Updated: Aug 12
Seedy toe is a similar hoof infection to white line disease but is confined to the toe area of the hoof. Seedy toe involves the deterioration and separation of the inner layers of the hoof wall, particularly in the white line region. The white line is the area where the hoof wall meets the sole of the horse's hoof and is formed at the laminal corium. The bacteria candida albicans creates a yeast infection of the inner third of the hoof wall.
The initial cause of seedy toe is often related to external factors such as excessive moisture, poor soil quality or overgrown hooves. When the hoof wall becomes weakened or compromised, it creates an entry point for dirt, debris, and bacteria. As the condition progresses, the affected area may appear discoloured, crumbly, or powdery. The separation between the hoof wall and the underlying structures can create a hollow space, which further accumulates debris and provides a favourable environment for bacteria and fungi to thrive. In some cases, the infection may extend upward into the hoof wall, causing additional damage.
The toe of the hoof wall becomes weak and filled with mealy and crumbly horn.
There will be a persistent cavity at the toe as a result of separation between the sensitive and non sensitive laminae. This usually occurs as a result of a laminitic episode as the laminae in his region may have become damaged from a haematoma as a result of trauma. The infection can occur in both shod and unshod horses. The separation that develops then makes it easier for bacteria to penetrate the hoof (Fig. 1).
Fig. 1 A Case of Seedy toe after the horse developed laminitis.

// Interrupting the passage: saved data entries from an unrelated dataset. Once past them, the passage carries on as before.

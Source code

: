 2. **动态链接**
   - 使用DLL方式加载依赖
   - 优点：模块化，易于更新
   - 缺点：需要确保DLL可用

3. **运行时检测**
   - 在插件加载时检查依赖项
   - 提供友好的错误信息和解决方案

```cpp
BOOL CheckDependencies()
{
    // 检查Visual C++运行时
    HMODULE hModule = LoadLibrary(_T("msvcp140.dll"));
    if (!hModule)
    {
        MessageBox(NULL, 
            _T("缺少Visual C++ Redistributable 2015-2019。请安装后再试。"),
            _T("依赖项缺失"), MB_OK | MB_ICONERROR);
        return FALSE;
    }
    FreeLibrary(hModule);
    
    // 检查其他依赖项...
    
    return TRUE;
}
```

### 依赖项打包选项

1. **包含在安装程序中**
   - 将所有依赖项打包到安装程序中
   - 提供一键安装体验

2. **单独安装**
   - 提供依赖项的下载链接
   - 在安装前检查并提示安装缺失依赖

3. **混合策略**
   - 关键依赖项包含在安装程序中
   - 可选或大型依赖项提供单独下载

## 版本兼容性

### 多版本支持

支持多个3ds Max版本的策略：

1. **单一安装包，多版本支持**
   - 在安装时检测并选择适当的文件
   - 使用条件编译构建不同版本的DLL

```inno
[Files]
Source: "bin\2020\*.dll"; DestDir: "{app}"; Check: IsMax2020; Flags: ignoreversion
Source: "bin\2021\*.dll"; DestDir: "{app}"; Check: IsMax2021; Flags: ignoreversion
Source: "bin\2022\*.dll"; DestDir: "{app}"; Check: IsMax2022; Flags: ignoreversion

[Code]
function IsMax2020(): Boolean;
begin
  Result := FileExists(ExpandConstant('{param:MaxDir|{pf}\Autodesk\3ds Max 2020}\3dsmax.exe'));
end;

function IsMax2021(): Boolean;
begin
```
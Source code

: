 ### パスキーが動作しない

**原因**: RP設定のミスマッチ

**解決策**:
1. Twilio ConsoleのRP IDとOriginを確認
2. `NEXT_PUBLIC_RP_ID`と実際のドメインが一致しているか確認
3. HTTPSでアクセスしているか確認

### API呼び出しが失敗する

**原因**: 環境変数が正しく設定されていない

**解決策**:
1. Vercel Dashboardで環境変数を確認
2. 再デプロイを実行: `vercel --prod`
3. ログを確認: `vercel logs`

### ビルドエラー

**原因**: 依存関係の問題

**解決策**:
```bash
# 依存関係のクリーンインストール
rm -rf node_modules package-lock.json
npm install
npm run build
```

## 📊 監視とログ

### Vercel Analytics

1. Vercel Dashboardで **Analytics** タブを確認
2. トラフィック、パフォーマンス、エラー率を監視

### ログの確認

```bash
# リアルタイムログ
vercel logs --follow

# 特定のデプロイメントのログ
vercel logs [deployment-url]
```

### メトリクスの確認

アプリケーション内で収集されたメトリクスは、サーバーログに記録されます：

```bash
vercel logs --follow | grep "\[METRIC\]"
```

Seedy toe can cause varying degrees of lameness depending on the severity of the condition and the horse's individual sensitivity. Mild cases may only result in slight discomfort or intermittent lameness, while more severe instances can cause significant lameness.
Regular farriery appointments will prevent the hoof from becoming distorted and white line stretched as this could result in an increase of bacterial penetration. The exposed seedy toe should be treated daily with an anti septic spray such as Bactakil 55 whilst being housed in a clean dry moisture absorbing bedding. Testing of the turnout soil can help to detect any mineral imbalances that may require additional supplementation in the diet to overcome. For example, the use of a Copper mineral salt lick can help to overcome high levels of Iron, an inflammatory mineral.
Although lameness is rarely observed, seedy toe can be a difficult infection to completely clear up due to the breakdown of the laminal interdigitation so therefore the chances of complete recovery are guarded.